__The problem__
Filter out all lines without the word "pending" from the data below, please, and copy the rest.

BEGIN Given entries

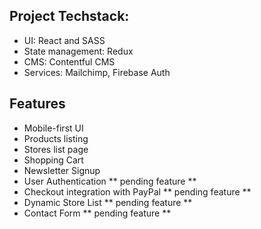 ## Project Techstack:

- UI: React and SASS
- State management: Redux 
- CMS: Contentful CMS
- Services: Mailchimp, Firebase Auth

## Features

- Mobile-first UI
- Products listing
- Stores list page
- Shopping Cart
- Newsletter Signup
- User Authentication ** pending feature **
- Checkout integration with PayPal ** pending feature **
- Dynamic Store List ** pending feature **
- Contact Form ** pending feature **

END Given entries

__Written answer__
- User Authentication ** pending feature **
- Checkout integration with PayPal ** pending feature **
- Dynamic Store List ** pending feature **
- Contact Form ** pending feature **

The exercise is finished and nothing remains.